The Actress. Back in the days when there were no rackets, Sir Arthur Wing Pinero wrote a play called Trelawny of the Wells. Its wit was distinctly of the lavender variety. Its entrances and exits were deftly manipulated amid fluffy excitement. A year ago, George C. Tyler revived it on a Manhattan stage with 83-year-old Mrs. Thomas Whiffen, John Drew, Pauline Lord. People loved it, forgot about it and flocked to the new musical comedies. Now it has been made into a film by Metro-Goldwyn-Mayer and called The Actress. The director, Sidney Franklin, has handled it tenderly. Norma Shearer,* though not the ideal Actress Rose Trelawny who sneezed lovingly in the Gower drawing room, has acquired a little of the oldtime sauce. O. P. Heggie did well as Grandfather Gower.

The Racket. Thomas Meighan is the police captain. Louis Wolheim, of What Price Glory, is the bootlegging gang leader. Marie Prevost is the cabaret girl. "Skeets" Gallagher is a reporter. The result is the fastest moving, most convincing of the recent parade of rum-revolver-racket films.
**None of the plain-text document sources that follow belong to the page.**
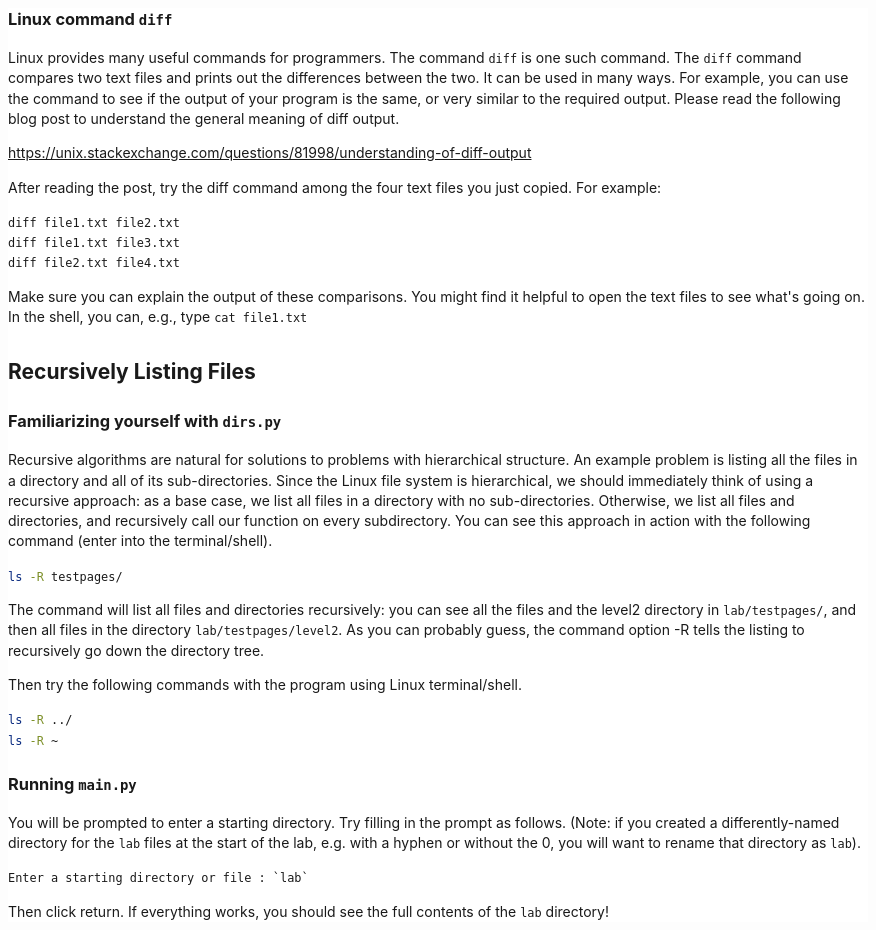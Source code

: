### Linux command `diff`
Linux provides many useful commands for programmers. The command `diff` is one such command. The `diff` command compares two text files and prints out the differences between the two. It can be used in many ways. For example, you can use the command to see if the output of your program is the same, or very similar to the required output. Please read the following blog post to understand the general meaning of diff output.

https://unix.stackexchange.com/questions/81998/understanding-of-diff-output

After reading the post, try the diff command among the four text files you just copied.
For example:
```
diff file1.txt file2.txt
diff file1.txt file3.txt
diff file2.txt file4.txt
```

Make sure you can explain the output of these comparisons.  You might find it helpful to open the text files to see what's going on.  In the shell, you can, e.g., type `cat file1.txt`

## Recursively Listing Files

### Familiarizing yourself with `dirs.py`
Recursive algorithms are natural for solutions to problems with hierarchical structure. An example problem is listing all the files in a directory and all of its sub-directories. Since the Linux file system is hierarchical, we should immediately think of using a recursive approach: as a base case, we list all files in a directory with no sub-directories. Otherwise, we list all files and directories, and recursively call our function on every subdirectory. You can see this approach in action with the following command (enter into the terminal/shell).

```bash
ls -R testpages/
```

The command will list all files and directories recursively: you can see all the files and the level2 directory in `lab/testpages/`, and then all files in the directory `lab/testpages/level2`. As you can probably guess, the command option -R tells the listing to recursively go down the directory tree.

Then try the following commands with the program using Linux terminal/shell.
```bash
ls -R ../
ls -R ~
```

### Running `main.py`
You will be prompted to enter a starting directory.  Try filling in the prompt as follows.  (Note: if you created a differently-named directory for the `lab` files at the start of the lab, e.g. with a hyphen or without the 0, you will want to rename that directory as `lab`).
```
Enter a starting directory or file : `lab`
```
Then click return.  If everything works, you should see the full contents of the `lab` directory!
The City Without Jews.f At first, the board of censors in Manhattan said: "No." Then, a few days later, they said: "Let it run." It really did not make any difference, for the film is harmless, the public refused to become excited, there were no race riots. The story is laid in the year 1976 in the city of Vientra, where a law is passed ousting all the Jews. Troubles beset Vientra. Then the Jews are called back.

*She will be 24 on Aug. 10. No girl from the farm, no onetime Childs' waitress, she entered the movies as a debutante from Montreal, Canada, where her family lost money after the World War. The pictures that made her were The Flapper, Broadway After Dark, Pleasure Mad. Later, she did The Demi-Bride, The Student Prince in Old Heidelberg. She is the women's tennis champion of Hollywood, swims and dives well, drives a Chrysler, likes apple pie and rice pudding, runs an ostrich plume shop in Montreal. Her husband is Irving Thai-berg, production manager of the M-G-M studios. She is now working on a film version of The Last of Mrs. Ckeyney.

†A film made in Germany.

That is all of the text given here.